I’ve had some great sponsors throughout my career but I’ve needed those women to help me navigate the situations that I’ve found myself in.  I think everybody really needs to do that soul searching for themselves, to figure out who they want to be and embrace that.  That’s the first step to building confidence and character in any industry.

It’s also important to find like-minded people who believe in you and who won’t let you settle. It’s really easy to settle, but I’ve had a series of people telling me I can achieve more. I’m a strong character but even I’ve really needed help. When I see people from ethnic backgrounds succeed and do well, I always think it’s still despite the world we live in and not because of the world we live in. It would be nice for us to be able to change that statement.

What does being a role model mean to you?

When I realised I had the opportunity to be a role model I took that really seriously. I didn’t want to be a role model in a fantastical way.  I was conscious to show the difficulties of my own struggles with my identity and how to be myself in the workplace. I was conscious not to showcase this image that it has been really easy because it hasn’t been. Everything from being a black women, to being a mother, to being an athlete, has influenced me and therefore I’m able to portray a realistic journey rather than something so farcical that people fall at the first hurdle because they can’t emulate.

What has been the biggest setback in your career and how did you overcome it?

The first big setback in my career was becoming a mother and trying to be the best parent I could be whilst still progressing in my career. I think it definitely set me back a couple of years as although I technically had the right structure in my work life to manage my home life, it took me a couple of years to get back to where I was in my career before babies and that knocked my confidence a bit. It was the first time it was knocked to that degree.

I got out of that by reassessing what was realistic for me achieve whilst still being a mum and how I needed to show up at work to show everyone that just because I’m a mum doesn’t mean my career is on hold. It took me a while to blend the two lives but I’m now at a point where those two are blended perfectly and I feel really confident showing up as Jennifer the business women and Jennifer the mother because they are now the same person!

Can you recommend any schemes, programmes for young black women trying to enter the industry?

Taylor Bennett. The thing that makes them so good is that it’s not just a placement but it’s the teaching and learning that you get from them as well. Its comprehensive.  Social networks, where you can exchange challenges and goals are also great and they don’t have to be comms specific. Together we’re stronger as a community and we can drive and learn from each other and I think we need that support.

What would be your advice to young females keen to enter the industry?

Always believe in who you are – take a risk and lean in to every opportunity!

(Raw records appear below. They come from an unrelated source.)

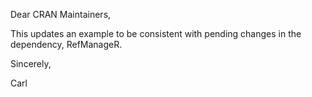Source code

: Dear CRAN Maintainers,

This updates an example to be consistent with pending changes in the dependency, RefManageR.

Sincerely,

Carl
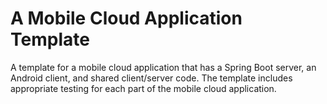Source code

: A Mobile Cloud Application Template
====================

A template for a mobile cloud application that has a Spring Boot server, an Android client, 
and shared client/server code. The template includes appropriate testing for each part of the 
mobile cloud application.
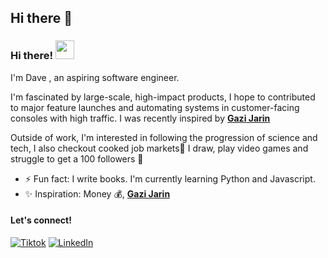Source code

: ## Hi there 👋
 ### Hi there! <img src="https://emojis.slackmojis.com/emojis/images/1536351075/4594/blob-wave.gif" width="30"/>

I'm Dave , an aspiring software engineer.

I'm fascinated by large-scale, high-impact products, I hope to contributed to major feature launches and automating systems in customer-facing consoles with high traffic. I was recently inspired by [**Gazi Jarin**](https://github.com/gazijarin)

Outside of work, I'm interested in following the progression of science and tech, I also checkout cooked job markets🤧 I draw, play video games and struggle to get a 100 followers 🥲  
- ⚡ Fun fact: I write books. I'm currently learning Python and Javascript.
- ✨ Inspiration: Money 💰, [**Gazi Jarin**](https://github.com/gazijarin)
#### Let's connect!
[<img alt="Tiktok" src="https://img.shields.io/badge/Tiktok-%23000000.svg?&style=for-the-badge&logo=Medium&logoColor=white" />](https://www.tiktok.com/@nexora.001)
[<img alt="LinkedIn" src="https://img.shields.io/badge/LinkedIn-%230E76A8.svg?&style=for-the-badge&logo=LinkedIn&logoColor=white" />]( )

<!--
**Nexora001/Nexora001** is a ✨ _special_  repository because its `README.md` (this file) appears on your GitHub profile.

Here are some ideas to get you started:

- 🔭 I’m currently working on ...
- 🌱 I’m currently learning ...
- 👯 I’m looking to collaborate on ...
- 🤔 I’m looking for help with ...
- 💬 Ask me about ...
- 📫 How to reach me: ...
- 😄 Pronouns: ...

-->
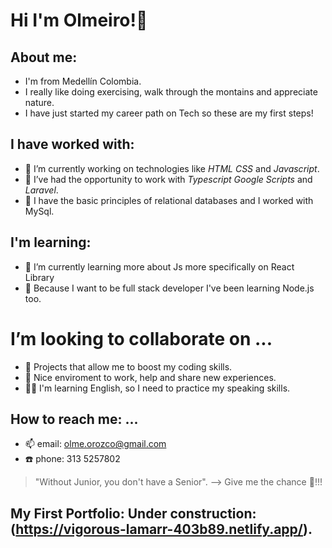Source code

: # Hi I'm Olmeiro!👋

## About me:
- I'm from Medellín Colombia.
- I really like doing exercising, walk through the montains and appreciate nature.
- I have just started my career path on Tech so these are my first steps!

## I have worked with:
- 🔭 I’m currently working on technologies like *HTML* *CSS* and *Javascript*.
- 💪 I’ve had the opportunity to work with *Typescript* *Google Scripts* and *Laravel*.
- 💽 I have the basic principles of relational databases and I worked with MySql.

## I'm learning:
- 🌱 I’m currently learning more about Js more specifically on React Library
- 💨 Because I want to be full stack developer I've been learning Node.js too.

# I’m looking to collaborate on ...
- 👯 Projects that allow me to boost my coding skills.
- 🤔 Nice enviroment to work, help and share new experiences.
- 🙋‍♂️ I'm learning English, so I need to practice my speaking skills.

##  How to reach me: ...
- 📫 email: olme.orozco@gmail.com
- ☎️ phone: 313 5257802

> "Without Junior, you don't have a Senior".
--> Give me the chance 💯!!!

## My First Portfolio: Under construction:(https://vigorous-lamarr-403b89.netlify.app/).
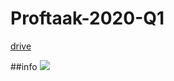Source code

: # Proftaak-2020-Q1

<a href = "https://drive.google.com/drive/folders/1YSDyDP0U5bN5wpIHPdd9CojjYtYCRQgB?usp=sharing"> drive </a>

##info
<img src = "https://drive.google.com/open?id=1HIcwtfoMi-aLbdDMt535fsB1oF6QUEIm">
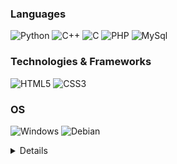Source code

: ### Languages
![Python](https://img.shields.io/badge/python-black?style=for-the-badge&logo=python)
![C++](https://img.shields.io/badge/c%2B%2B-black?style=for-the-badge&logo=cplusplus)
![C](https://img.shields.io/badge/c-black?style=for-the-badge&logo=c)
![PHP](https://img.shields.io/badge/PHP-black?style=for-the-badge&logo=php)
![MySql](https://img.shields.io/badge/sql-black?style=for-the-badge&logo=mysql)

### Technologies & Frameworks
![HTML5](https://img.shields.io/badge/HTML5-black?style=for-the-badge&logo=html5)
![CSS3](https://img.shields.io/badge/CSS3-black?style=for-the-badge&logo=css3&logoColor=blue)

### OS
![Windows](https://img.shields.io/badge/Windows-black?style=for-the-badge&logo=windows&logoColor=blue)
![Debian](https://img.shields.io/badge/Debian-black?style=for-the-badge&logo=debian&logoColor=red)

<details>
  <p align="center>
    ![](http://github-profile-summary-cards.vercel.app/api/cards/profile-details?username=JustCLE4R&theme=transparent)
    [![GitHub Streak](https://github-readme-streak-stats.herokuapp.com?user=JustCLE4R&theme=transparent&hide_border=true)]
    ![](http://github-profile-summary-cards.vercel.app/api/cards/stats?username=JustCLE4R&theme=transparent)
  </p>
</details>
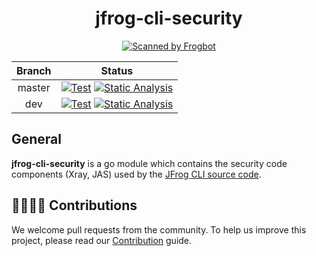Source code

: <div align="center">

# jfrog-cli-security
[![Scanned by Frogbot](https://raw.github.com/jfrog/frogbot/master/images/frogbot-badge.svg)](https://github.com/jfrog/frogbot#readme)

</div>

| Branch |                                                                                                                                                                                            Status                                                                                                                                                                                            |
|:------:|:--------------------------------------------------------------------------------------------------------------------------------------------------------------------------------------------------------------------------------------------------------------------------------------------------------------------------------------------------------------------------------------------:|
| master | [![Test](https://github.com/jfrog/jfrog-cli-security/actions/workflows/test.yml/badge.svg?branch=master)](https://github.com/jfrog/jfrog-cli-security/actions/workflows/test.yml?query=branch%3Amaster) [![Static Analysis](https://github.com/jfrog/jfrog-cli-security/actions/workflows/analysis.yml/badge.svg?branch=master)](https://github.com/jfrog/jfrog-cli-security/actions/workflows/analysis.yml) |
|  dev   |     [![Test](https://github.com/jfrog/jfrog-cli-security/actions/workflows/test.yml/badge.svg?branch=dev)](https://github.com/jfrog/jfrog-cli-security/actions/workflows/test.yml?query=branch%3Adev) [![Static Analysis](https://github.com/jfrog/jfrog-cli-security/actions/workflows/analysis.yml/badge.svg?branch=dev)](https://github.com/jfrog/jfrog-cli-security/actions/workflows/analysis.yml)      |

##  General

**jfrog-cli-security** is a go module which contains the security code components (Xray, JAS) used by the [JFrog CLI source code](https://github.com/jfrog/jfrog-cli).

## 🫱🏻‍🫲🏼 Contributions

We welcome pull requests from the community. To help us improve this project, please read
our [Contribution](./CONTRIBUTING.md) guide.
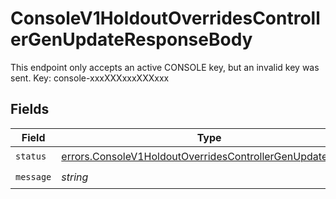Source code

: # ConsoleV1HoldoutOverridesControllerGenUpdateResponseBody

This endpoint only accepts an active CONSOLE key, but an invalid key was sent. Key: console-xxxXXXxxxXXXxxx


## Fields

| Field                                                                                                                                  | Type                                                                                                                                   | Required                                                                                                                               | Description                                                                                                                            |
| -------------------------------------------------------------------------------------------------------------------------------------- | -------------------------------------------------------------------------------------------------------------------------------------- | -------------------------------------------------------------------------------------------------------------------------------------- | -------------------------------------------------------------------------------------------------------------------------------------- |
| `status`                                                                                                                               | [errors.ConsoleV1HoldoutOverridesControllerGenUpdateStatus](../../models/errors/consolev1holdoutoverridescontrollergenupdatestatus.md) | :heavy_check_mark:                                                                                                                     | N/A                                                                                                                                    |
| `message`                                                                                                                              | *string*                                                                                                                               | :heavy_check_mark:                                                                                                                     | N/A                                                                                                                                    |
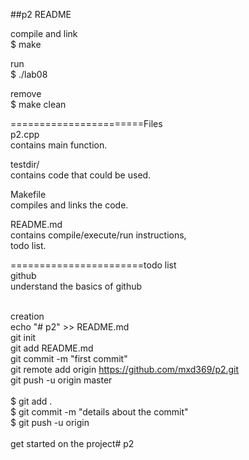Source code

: ##p2 README

compile and link<br />
	$ make

run<br />
	$ ./lab08

remove<br />
	$ make clean

=======================Files<br />
p2.cpp<br />
	contains main function.<br />

testdir/<br />
	contains code that could be used.

Makefile<br />
	compiles and links the code.

README.md<br />
	contains compile/execute/run instructions,<br />
	todo list.

=======================todo list<br />
github<br />
	understand the basics of github<br />
<br />

creation<br />
echo "# p2" >> README.md<br />
git init<br />
git add README.md<br />
git commit -m "first commit"<br />
git remote add origin https://github.com/mxd369/p2.git<br />
git push -u origin master<br />
<br />
$ git add .<br />
$ git commit -m "details about the commit"<br />
$ git push -u origin<br />
<br />
get started on the project# p2<br />
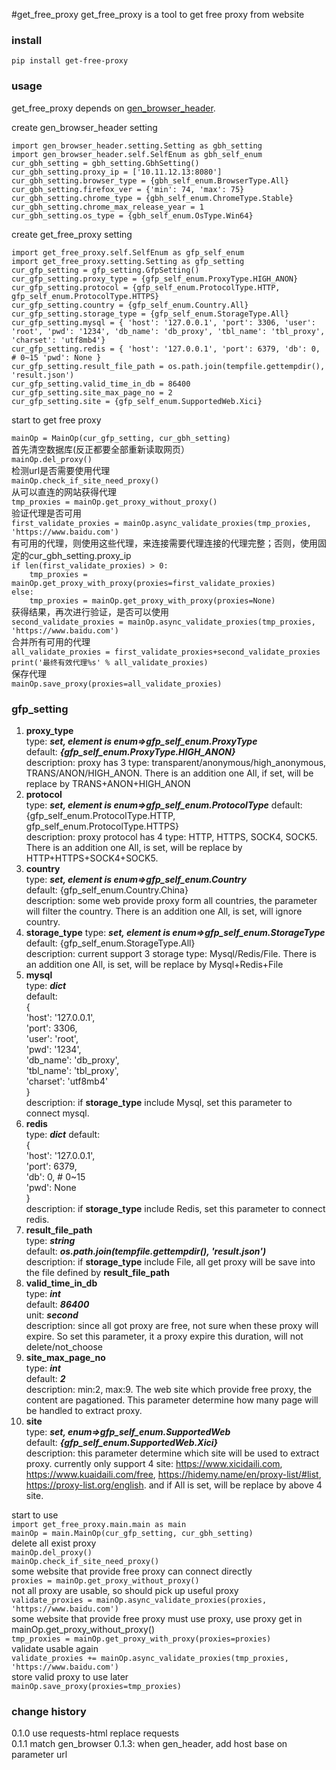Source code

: #get_free_proxy
get_free_proxy is a tool to get free proxy from website
### install
`pip install get-free-proxy`
### usage
get_free_proxy depends on [gen_browser_header](https://github.com/zwzw911/gen-browser-header).   

create gen_browser_header setting  

`import gen_browser_header.setting.Setting as gbh_setting`   
`import gen_browser_header.self.SelfEnum as gbh_self_enum`     
`cur_gbh_setting = gbh_setting.GbhSetting()`    
`cur_gbh_setting.proxy_ip = ['10.11.12.13:8080']`    
`cur_gbh_setting.browser_type = {gbh_self_enum.BrowserType.All}`        
`cur_gbh_setting.firefox_ver = {'min': 74, 'max': 75}`    
`cur_gbh_setting.chrome_type = {gbh_self_enum.ChromeType.Stable}`    
`cur_gbh_setting.chrome_max_release_year = 1`    
`cur_gbh_setting.os_type = {gbh_self_enum.OsType.Win64}`

create get_free_proxy setting    
 
`import get_free_proxy.self.SelfEnum as gfp_self_enum`    
`import get_free_proxy.setting.Setting as gfp_setting`    
`cur_gfp_setting = gfp_setting.GfpSetting()`    
`cur_gfp_setting.proxy_type = {gfp_self_enum.ProxyType.HIGH_ANON}`    
`cur_gfp_setting.protocol = {gfp_self_enum.ProtocolType.HTTP,
                            gfp_self_enum.ProtocolType.HTTPS}`    
`cur_gfp_setting.country = {gfp_self_enum.Country.All}`    
`cur_gfp_setting.storage_type = {gfp_self_enum.StorageType.All}`    
`cur_gfp_setting.mysql = {
     'host': '127.0.0.1',
     'port': 3306,
     'user': 'root',
     'pwd': '1234',
     'db_name': 'db_proxy',
     'tbl_name': 'tbl_proxy',
     'charset': 'utf8mb4'}`    
`cur_gfp_setting.redis = {
    'host': '127.0.0.1',
    'port': 6379,
    'db': 0,  # 0~15
    'pwd': None
}`    
`cur_gfp_setting.result_file_path = os.path.join(tempfile.gettempdir(), 'result.json')`    
`cur_gfp_setting.valid_time_in_db = 86400`    
`cur_gfp_setting.site_max_page_no = 2`    
`cur_gfp_setting.site = {gfp_self_enum.SupportedWeb.Xici}`    

start to get free proxy    

`mainOp = MainOp(cur_gfp_setting, cur_gbh_setting) `       
首先清空数据库(反正都要全部重新读取网页）  
`mainOp.del_proxy()`   
检测url是否需要使用代理    
`mainOp.check_if_site_need_proxy()`    
从可以直连的网站获得代理    
`tmp_proxies = mainOp.get_proxy_without_proxy()`    
验证代理是否可用    
`first_validate_proxies = mainOp.async_validate_proxies(tmp_proxies, 'https://www.baidu.com')`    
有可用的代理，则使用这些代理，来连接需要代理连接的代理完整；否则，使用固定的cur_gbh_setting.proxy_ip    
`if len(first_validate_proxies) > 0:`    
`    tmp_proxies = mainOp.get_proxy_with_proxy(proxies=first_validate_proxies)`    
`else:`    
`    tmp_proxies = mainOp.get_proxy_with_proxy(proxies=None)`    
获得结果，再次进行验证，是否可以使用   
`second_validate_proxies = mainOp.async_validate_proxies(tmp_proxies, 'https://www.baidu.com')    `    
合并所有可用的代理    
`all_validate_proxies = first_validate_proxies+second_validate_proxies`    
`print('最终有效代理%s' % all_validate_proxies)`    
保存代理    
`mainOp.save_proxy(proxies=all_validate_proxies)`



### gfp_setting  
1. **proxy_type**    
type: ***set, element is enum=>gfp_self_enum.ProxyType***    
default: ***{gfp_self_enum.ProxyType.HIGH_ANON}***   
description:  proxy has 3 type: transparent/anonymous/high_anonymous, TRANS/ANON/HIGH_ANON. There is an addition one All, 
if set, will be replace by  TRANS+ANON+HIGH_ANON   
2. **protocol**    
type: ***set, element is enum=>gfp_self_enum.ProtocolType***
default: {gfp_self_enum.ProtocolType.HTTP, gfp_self_enum.ProtocolType.HTTPS}    
description:  proxy protocol has 4 type: HTTP, HTTPS, SOCK4, SOCK5. There is an addition one All, is set, will be replace by
HTTP+HTTPS+SOCK4+SOCK5.    
3. **country**    
type: ***set, element is enum=>gfp_self_enum.Country***    
default: {gfp_self_enum.Country.China}    
description: some web provide proxy form all countries, the parameter will filter the country. There is an addition one 
All, is set, will ignore country.    
4. **storage_type**
type: ***set, element is enum=>gfp_self_enum.StorageType***    
default: {gfp_self_enum.StorageType.All}    
description: current support 3 storage type: Mysql/Redis/File. There is an addition one All, is set, will be replace by
Mysql+Redis+File    
5. **mysql**   
type: ***dict***    
default:   
{  
'host': '127.0.0.1',  
     'port': 3306,  
     'user': 'root',  
     'pwd': '1234',  
     'db_name': 'db_proxy',  
     'tbl_name': 'tbl_proxy',  
     'charset': 'utf8mb4'     
     }    
description: if **storage_type** include Mysql, set this parameter to connect mysql.    
5. **redis**   
type: ***dict***
default:    
{    
    'host': '127.0.0.1',    
    'port': 6379,    
    'db': 0,  # 0~15    
    'pwd': None    
}     
description: if **storage_type** include Redis, set this parameter to connect redis.
6. **result_file_path**    
type: ***string***    
default: ***os.path.join(tempfile.gettempdir(), 'result.json')***     
description: if **storage_type** include File, all get proxy will be save into the file defined by **result_file_path**    
7. **valid_time_in_db**    
type: ***int***  
default: ***86400***   
unit: ***second***    
description: since all got proxy are free, not sure when these proxy will expire. So set this parameter, it a proxy expire this duration, will not delete/not_choose    
8. **site_max_page_no**    
type: ***int***    
default: ***2***   
description: min:2, max:9. The web site which provide free proxy, the content are pagationed. This parameter determine how many page 
will be handled to extract proxy.    
9. **site**    
type: ***set, enum=>gfp_self_enum.SupportedWeb***   
default: ***{gfp_self_enum.SupportedWeb.Xici}***      
description: this parameter determine which site will be used to extract proxy. currently only support 4 site:
https://www.xicidaili.com, https://www.kuaidaili.com/free, https://hidemy.name/en/proxy-list/#list, https://proxy-list.org/english.
and if All is set, will be replace by above 4 site.   

start to use    
`import get_free_proxy.main.main as main`    
`mainOp = main.MainOp(cur_gfp_setting, cur_gbh_setting)`    
delete all exist proxy   
`mainOp.del_proxy()`      
`mainOp.check_if_site_need_proxy()`   
some website that provide free proxy can connect directly       
`proxies = mainOp.get_proxy_without_proxy()`  
not all proxy are usable, so should pick up useful proxy      
`validate_proxies = mainOp.async_validate_proxies(proxies, 'https://www.baidu.com')`      
some website that provide free proxy must use proxy, use proxy get in mainOp.get_proxy_without_proxy()       
`tmp_proxies = mainOp.get_proxy_with_proxy(proxies=proxies)`    
validate usable again    
`validate_proxies += mainOp.async_validate_proxies(tmp_proxies, 'https://www.baidu.com')`      
store valid proxy to use later    
`mainOp.save_proxy(proxies=tmp_proxies)`     

### change history
0.1.0  use requests-html replace requests    
0.1.1  match gen_browser 0.1.3: when gen_header, add host base on parameter url    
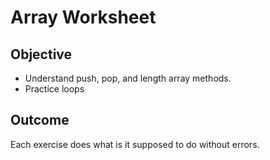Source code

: # Array Worksheet

## Objective
* Understand push, pop, and length array methods.
* Practice loops

## Outcome
Each exercise does what is it supposed to do without errors.
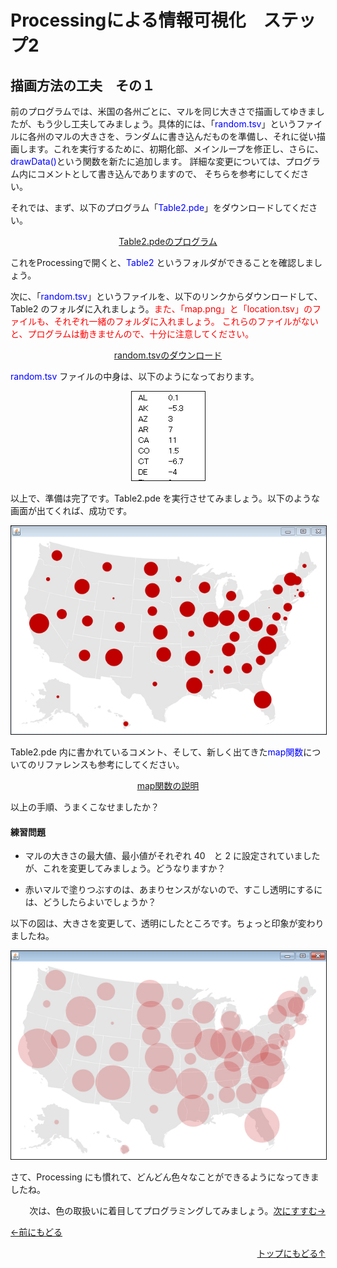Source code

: # Processingによる情報可視化　ステップ2
## 描画方法の工夫　その１


前のプログラムでは、米国の各州ごとに、マルを同じ大きさで描画してゆきましたが、もう少し工夫してみましょう。具体的には、「<span style="color: blue;">random.tsv</span>」というファイルに各州のマルの大きさを、ランダムに書き込んだものを準備し、それに従い描画します。これを実行するために、初期化部、メインループを修正し、さらに、<span style="color: blue;">drawData()</span>という関数を新たに追加します。 詳細な変更については、プログラム内にコメントとして書き込んでありますので、 そちらを参考にしてください。

それでは、まず、以下のプログラム「<span style="color: blue;">Table2.pde</span>」をダウンロードしてください。


<p align="center"><a target="_blank" href="Table2.pde" download="Table2.pde">Table2.pdeのプログラム</a></p>



これをProcessingで開くと、<span style="color: blue;">Table2</span> というフォルダができることを確認しましょう。

次に、「<span style="color: blue;">random.tsv</span>」というファイルを、以下のリンクからダウンロードして、Table2 のフォルダに入れましょう。<span style="color: red;">また、「map.png」と「location.tsv」のファイルも、それぞれ一緒のフォルダに入れましょう。 これらのファイルがないと、プログラムは動きませんので、十分に注意してください。</span>

<p align="center"><a href="random.tsv" target="_blank">random.tsvのダウンロード</a>

<span style="color: blue;">random.tsv</span> ファイルの中身は、以下のようになっております。


<p align="center"><img src="rondom_TSV" alt="" border="1" />



以上で、準備は完了です。Table2.pde を実行させてみましょう。以下のような画面が出てくれば、成功です。

<p align="center"><img src="talbe2_result_1" alt="" border="1" />


Table2.pde 内に書かれているコメント、そして、新しく出てきた<span style="color: blue;">map関数</span>についてのリファレンスも参考にしてください。

<p align="center"><a href="http://processing.org/reference/map_.html" target="_blank">map関数の説明</a>





以上の手順、うまくこなせましたか？


#### 練習問題




- マルの大きさの最大値、最小値がそれぞれ 40　と 2 に設定されていましたが、これを変更してみましょう。どうなりますか？

- 赤いマルで塗りつぶすのは、あまりセンスがないので、すこし透明にするには、どうしたらよいでしょうか？



以下の図は、大きさを変更して、透明にしたところです。ちょっと印象が変わりましたね。

<p align="center"><img src="ex_1" alt="" border="1" /></p>



さて、Processing にも慣れて、どんどん色々なことができるようになってきましたね。

<p align="right">次は、色の取扱いに着目してプログラミングしてみましょう。<a href="../mapping_3/mapping_3.html">次にすすむ→</a></p>

<p align="left"><a href="../mapping/mapping_1.html">←前にもどる</a>


<p align="right"><a href="../index.html">トップにもどる↑</a>


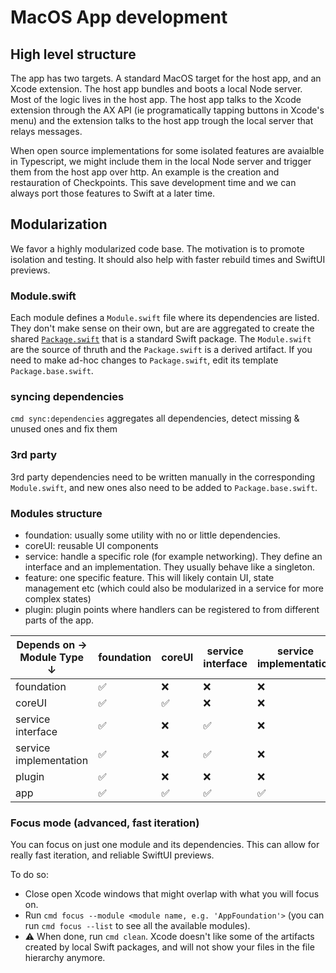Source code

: # MacOS App development

## High level structure
The app has two targets. A standard MacOS target for the host app, and an Xcode extension. The host app bundles and boots a local Node server. Most of the logic lives in the host app. The host app talks to the Xcode extension through the AX API (ie programatically tapping buttons in Xcode's menu) and the extension talks to the host app trough the local server that relays messages.

When open source implementations for some isolated features are avaialble in Typescript, we might include them in the local Node server and trigger them from the host app over http. An example is the creation and restauration of Checkpoints. This save development time and we can always port those features to Swift at a later time.

## Modularization
We favor a highly modularized code base. The motivation is to promote isolation and testing. It should also help with faster rebuild times and SwiftUI previews.

### Module.swift
Each module defines a `Module.swift` file where its dependencies are listed. They don't make sense on their own, but are are aggregated to create the shared [`Package.swift`](./modules/Package.swift) that is a standard Swift package.
The `Module.swift` are the source of thruth and the `Package.swift` is a derived artifact. If you need to make ad-hoc changes to `Package.swift`, edit its template `Package.base.swift`.

### syncing dependencies
`cmd sync:dependencies` aggregates all dependencies, detect missing & unused ones and fix them

### 3rd party
3rd party dependencies need to be written manually in the corresponding `Module.swift`, and new ones also need to be added to `Package.base.swift`.

### Modules structure
- foundation: usually some utility with no or little dependencies.
- coreUI: reusable UI components
- service: handle a specific role (for example networking). They define an interface and an implementation. They usually behave like a singleton.
- feature: one specific feature. This will likely contain UI, state management etc (which could also be modularized in a service for more complex states)
- plugin: plugin points where handlers can be registered to from different parts of the app.

| Depends on →<br>Module Type ↓ | foundation | coreUI | service interface | service implementation | plugin |
|----------------------------------|------------|---------|------------------|----------------------|--------|
| foundation | ✅ | ❌ | ❌ | ❌ | ❌ |
| coreUI | ✅ | ✅ | ❌ | ❌ | ❌ |
| service interface | ✅ | ❌ | ✅ | ❌ | ❌ |
| service implementation | ✅ | ❌ | ✅ | ❌ | ❌ |
| plugin | ✅ | ❌ | ❌ | ❌ | ❌ |
| app | ✅ | ✅ | ✅ | ✅ | ✅ |

### Focus mode (advanced, fast iteration)
You can focus on just one module and its dependencies. This can allow for really fast iteration, and reliable SwiftUI previews.

To do so:
- Close open Xcode windows that might overlap with what you will focus on.
- Run `cmd focus --module <module name, e.g. 'AppFoundation'>` (you can run `cmd focus --list` to see all the available modules).
- ⚠️ When done, run `cmd clean`. Xcode doesn't like some of the artifacts created by local Swift packages, and will not show your files in the file hierarchy anymore.
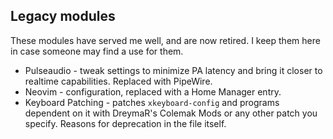 ## Legacy modules

These modules have served me well, and are now retired. I keep them here in case
someone may find a use for them.

- Pulseaudio - tweak settings to minimize PA latency and bring it closer to
  realtime capabilities. Replaced with PipeWire.
- Neovim - configuration, replaced with a Home Manager entry.
- Keyboard Patching - patches `xkeyboard-config` and programs dependent on it
  with DreymaR's Colemak Mods or any other patch you specify. Reasons for
  deprecation in the file itself.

I would also say that what has helped me is thinking about the people that can be your allies and sponsors.  It’s great if they can look like you but don’t discount different sponsors also. Diversity of sponsorship is really important. It’s not just about people who look like you. You need to think about a variety of people that can help in your career.

Do you feel the BLM protests have started to trigger real change in the industry or are people just paying lip service to the issue?

I don’t think we’ve seen real change yet because change takes time. It’s definitely started a more honest conversation which is good. Whatever your background is, or wherever you are in your career, it’s given us permission and a platform to speak up and that has been the biggest change. It can’t just end here – we need to continue to speak up but make sure that it is heard and that there is an equally passionate response.